**What you will do:**
From the data that follows, print exactly the lines starting at the one containing "- 알고리즘 정렬알고리즘 - Quick Sorting Algorithm" and ending at the one containing "- 알고리즘 - 강의실 배정 그리디 알고리즘 정확성 증명"; include both of them and nothing more.

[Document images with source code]
────────────────────────────────────────

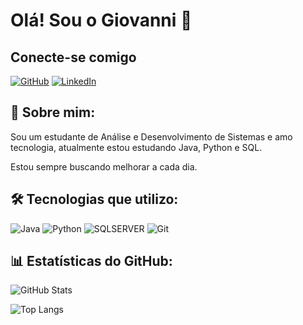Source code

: # Olá! Sou o Giovanni 👋

## Conecte-se comigo 
[![GitHub](https://img.shields.io/badge/GitHub-100000?style=for-the-badge&logo=github&logoColor=white)](https://github.com/kouxz)
[![LinkedIn](https://img.shields.io/badge/LinkedIn-0077B5?style=for-the-badge&logo=linkedin&logoColor=white)](https://www.linkedin.com/in/giovanni-pereira-valente-8a15a72b7/)

## 🌟 Sobre mim:  
Sou um estudante de Análise e Desenvolvimento de Sistemas e amo tecnologia, atualmente estou estudando Java, Python e SQL. 

Estou sempre buscando melhorar a cada dia. 


## 🛠️ Tecnologias que utilizo:
 
![Java](https://img.shields.io/badge/java-%23ED8B00.svg?style=for-the-badge&logo=openjdk&logoColor=white)
![Python](https://img.shields.io/badge/python-3670A0?style=for-the-badge&logo=python&logoColor=ffdd54)
![SQLSERVER](https://img.shields.io/badge/SQL_SERVER-E44?style=for-the-badge&logo=sqlserver&logoColor=white)
![Git](https://img.shields.io/badge/GIT-E44C30?style=for-the-badge&logo=git&logoColor=white)



## 📊 Estatísticas do GitHub:

![GitHub Stats](https://github-readme-stats.vercel.app/api?username=kouxz&theme=transparent&bg_color=000&border_color=30A3DC&show_icons=true&icon_color=30A3DC&title_color=E94D5F&text_color=FFF)

 
![Top Langs](https://github-readme-stats-git-masterrstaa-rickstaa.vercel.app/api/top-langs/?username=kouxz&bg_color=000&border_color=30A3DC&title_color=E94D5F&text_color=FFF)

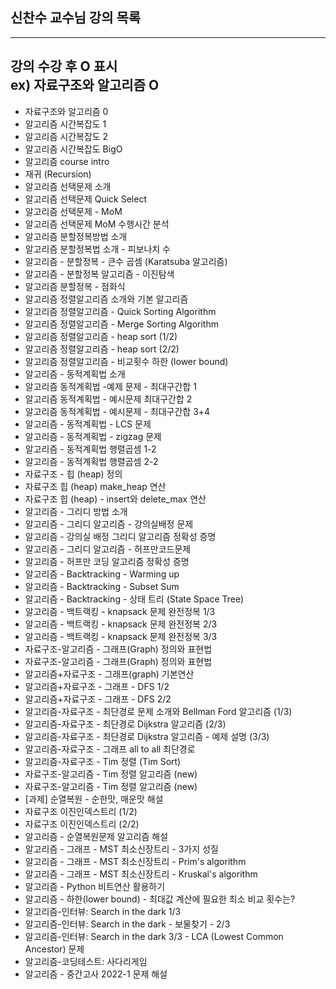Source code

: ## 신찬수 교수님 강의 목록

---
강의 수강 후 O 표시  
ex) 자료구조와 알고리즘 O
---

- 자료구조와 알고리즘 0
- 알고리즘 시간복잡도 1
- 알고리즘 시간복잡도 2
- 알고리즘 시간복잡도 BigO
- 알고리즘 course intro
- 재귀 (Recursion)
- 알고리즘 선택문제 소개
- 알고리즘 선택문제 Quick Select
- 알고리즘 선택문제 - MoM
- 알고리즘 선택문제 MoM 수행시간 분석
- 알고리즘 분할정복방법 소개
- 알고리즘 분할정복법 소개 - 피보나치 수
- 알고리즘 - 분할정복 - 큰수 곱셈 (Karatsuba 알고리즘)
- 알고리즘 - 분할정복 알고리즘 - 이진탐색
- 알고리즘 분할정복 - 점화식
- 알고리즘 정렬알고리즘 소개와 기본 알고리즘
- 알고리즘 정렬알고리즘 - Quick Sorting Algorithm
- 알고리즘 정렬알고리즘 - Merge Sorting Algorithm
- 알고리즘 정렬알고리즘 - heap sort (1/2)
- 알고리즘 정렬알고리즘 - heap sort (2/2)
- 알고리즘 정렬알고리즘 - 비교횟수 하한 (lower bound)
- 알고리즘 - 동적계획법 소개
- 알고리즘 동적계획법 -예제 문제 - 최대구간합 1
- 알고리즘 동적계획법 - 예시문제 최대구간합 2
- 알고리즘 동적계획법 - 예시문제 - 최대구간합 3+4
- 알고리즘 - 동적계획법 - LCS 문제
- 알고리즘 - 동적계획법 - zigzag 문제
- 알고리즘 - 동적계획법 행렬곱셈 1-2
- 알고리즘 - 동적계획법 행렬곱셈 2-2
- 자료구조 - 힙 (heap) 정의
- 자료구조 힙 (heap) make_heap 연산
- 자료구조 힙 (heap) - insert와 delete_max 연산
- 알고리즘 - 그리디 방법 소개
- 알고리즘 - 그리디 알고리즘 - 강의실배정 문제
- 알고리즘 - 강의실 배정 그리디 알고리즘 정확성 증명
- 알고리즘 - 그리디 알고리즘 - 허프만코드문제
- 알고리즘 - 허프만 코딩 알고리즘 정확성 증명
- 알고리즘 - Backtracking - Warming up
- 알고리즘 - Backtracking - Subset Sum
- 알고리즘 - Backtracking - 상태 트리 (State Space Tree)
- 알고리즘 - 백트랙킹 - knapsack 문제 완전정복 1/3
- 알고리즘 - 백트랙킹 - knapsack 문제 완전정복 2/3
- 알고리즘 - 백트랙킹 - knapsack 문제 완전정복 3/3
- 자료구조-알고리즘 - 그래프(Graph) 정의와 표현법
- 자료구조-알고리즘 - 그래프(Graph) 정의와 표현법
- 알고리즘+자료구조 - 그래프(graph) 기본연산
- 알고리즘+자료구조 - 그래프 - DFS 1/2
- 알고리즘+자료구조 - 그래프 - DFS 2/2
- 알고리즘-자료구조 - 최단경로 문제 소개와 Bellman Ford 알고리즘 (1/3)
- 알고리즘-자료구조 - 최단경로 Dijkstra 알고리즘 (2/3)
- 알고리즘-자료구조 - 최단경로 Dijkstra 알고리즘 - 예제 설명 (3/3)
- 알고리즘-자료구조 - 그래프 all to all 최단경로
- 알고리즘-자료구조 - Tim 정렬 (Tim Sort)
- 자료구조-알고리즘 - Tim 정렬 알고리즘 (new)
- 자료구조-알고리즘 - Tim 정렬 알고리즘 (new)
- [과제] 순열복원 - 순한맛, 매운맛 해설
- 자료구조 이진인덱스트리 (1/2)
- 자료구조 이진인덱스트리 (2/2)
- 알고리즘 - 순열복원문제 알고리즘 해설
- 알고리즘 - 그래프 - MST 최소신장트리 - 3가지 성질
- 알고리즘 - 그래프 - MST 최소신장트리 - Prim's algorithm
- 알고리즘 - 그래프 - MST 최소신장트리 - Kruskal's algorithm
- 알고리즘 - Python 비트연산 활용하기
- 알고리즘 - 하한(lower bound) - 최대값 계산에 필요한 최소 비교 횟수는?
- 알고리즘-인터뷰: Search in the dark 1/3
- 알고리즘-인터뷰: Search in the dark - 보물찾기 - 2/3
- 알고리즘-인터뷰: Search in the dark 3/3 - LCA (Lowest Common Ancestor) 문제
- 알고리즘-코딩테스트: 사다리게임
- 알고리즘 - 중간고사 2022-1 문제 해설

────────────────────────────────────────

**Written answer:**
- 알고리즘 정렬알고리즘 - Quick Sorting Algorithm
- 알고리즘 정렬알고리즘 - Merge Sorting Algorithm
- 알고리즘 정렬알고리즘 - heap sort (1/2)
- 알고리즘 정렬알고리즘 - heap sort (2/2)
- 알고리즘 정렬알고리즘 - 비교횟수 하한 (lower bound)
- 알고리즘 - 동적계획법 소개
- 알고리즘 동적계획법 -예제 문제 - 최대구간합 1
- 알고리즘 동적계획법 - 예시문제 최대구간합 2
- 알고리즘 동적계획법 - 예시문제 - 최대구간합 3+4
- 알고리즘 - 동적계획법 - LCS 문제
- 알고리즘 - 동적계획법 - zigzag 문제
- 알고리즘 - 동적계획법 행렬곱셈 1-2
- 알고리즘 - 동적계획법 행렬곱셈 2-2
- 자료구조 - 힙 (heap) 정의
- 자료구조 힙 (heap) make_heap 연산
- 자료구조 힙 (heap) - insert와 delete_max 연산
- 알고리즘 - 그리디 방법 소개
- 알고리즘 - 그리디 알고리즘 - 강의실배정 문제
- 알고리즘 - 강의실 배정 그리디 알고리즘 정확성 증명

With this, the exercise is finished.